In high school, Dr. Morton Greenspoon says, he would stare out the window of his geometry class at Beverly Hills High School and watch the studios make movies. A school photographer, he thought he'd like to make movies himself someday.
His father reluctantly used his connections to get the young Greenspoon a job in the 20th Century Fox mailroom.
"I worked there six months," says Dr. Morton Greenspoon, adding that he didn't have the temperament for working in the industry. "I enrolled at USC and then Southern California College of Optometry. I became an optometrist."
He started out at his father's practice but eventually opened his own office. It was touch and go for a while, he says. He got a break, but only after calling every contact he knew in the business.
His first film project was "Broken Arrow" (1951), starring Jimmy Stewart and Debra Page-he made her blue eyes brown with contact lenses so she could play a Native American woman.

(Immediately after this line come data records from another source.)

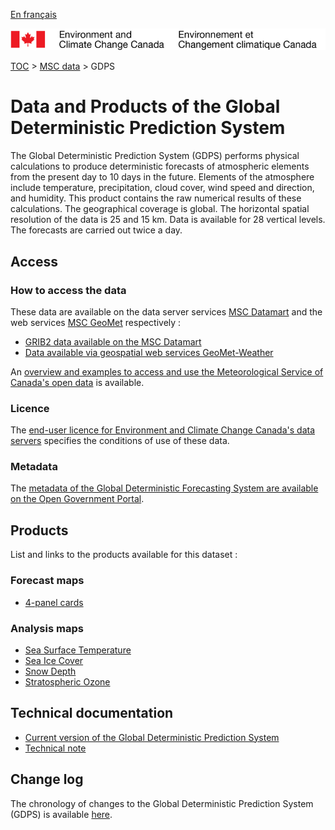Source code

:[En français](readme_gdps_fr.md)

![ECCC logo](../../img_eccc-logo.png)

[TOC](../../readme_en.md) > [MSC data](../readme_en.md) > GDPS


# Data and Products of the Global Deterministic Prediction System

The Global Deterministic Prediction System (GDPS) performs physical calculations to produce deterministic forecasts of atmospheric elements from the present day to 10 days in the future. Elements of the atmosphere include temperature, precipitation, cloud cover, wind speed and direction, and humidity. This product contains the raw numerical results of these calculations. The geographical coverage is global. The horizontal spatial resolution of the data is 25 and 15 km. Data is available for 28 vertical levels. The forecasts are carried out twice a day.

## Access

### How to access the data

These data are available on the data server services [MSC Datamart](../../msc-datamart/readme_en.md) and the web services [MSC GeoMet](../../msc-geomet/readme_en.md) respectively :

* [GRIB2 data available on the MSC Datamart](readme_gdps-datamart_en.md) 
* [Data available via geospatial web services GeoMet-Weather](../../msc-geomet/readme_en.md)

An [overview and examples to access and use the Meteorological Service of Canada's open data](../../usage/readme_en.md) is available.


### Licence

The [end-user licence for Environment and Climate Change Canada's data servers](../../licence/readme_en.md) specifies the conditions of use of these data.


### Metadata


The [metadata of the Global Deterministic Forecasting System are available on the Open Government Portal](https://open.canada.ca/data/en/dataset/c041e79a-914a-5a4e-a485-9cbc506195df).


## Products

List and links to the products available for this dataset :


### Forecast maps

* [4-panel cards](https://meteo.gc.ca/model_forecast/global_e.html)

### Analysis maps

* [Sea Surface Temperature](https://weather.gc.ca/data/analysis/351_100.gif)
* [Sea Ice Cover](https://weather.gc.ca/data/analysis/350_100.gif)
* [Snow Depth](https://weather.gc.ca/data/analysis/352_100.gif)
* [Stratospheric Ozone](http://es-ee.tor.ec.gc.ca/e/ozone/ozoneworld.htm)

## Technical documentation

* [Current version of the Global Deterministic Prediction System](https://collaboration.cmc.ec.gc.ca/cmc/cmoi/product_guide/docs/tech_specifications/tech_specifications_GDPS_e.pdf)
* [Technical note](https://collaboration.cmc.ec.gc.ca/cmc/cmoi/product_guide/docs/tech_notes/technote_gdps_e.pdf)


## Change log

The chronology of changes to the Global Deterministic Prediction System (GDPS) is available [here](changelog_gdps_en.md).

Perhaps his most challenging project was creating the scleral lenses with a vertical pupil for Michael Jackson's metamorphosis in the "Thriller" video.
The work has given him the opportunity to meet some Hollywood icons. Dr. Morton Greenspoon worked on the film "Flaming Star" (1960) with Elvis Presley, whom he describes as friendly and cooperative. He fit Audrey Hepburn with blind contact lenses in "Wait Until Dark" (1967). She sent him a Christmas card every year after that.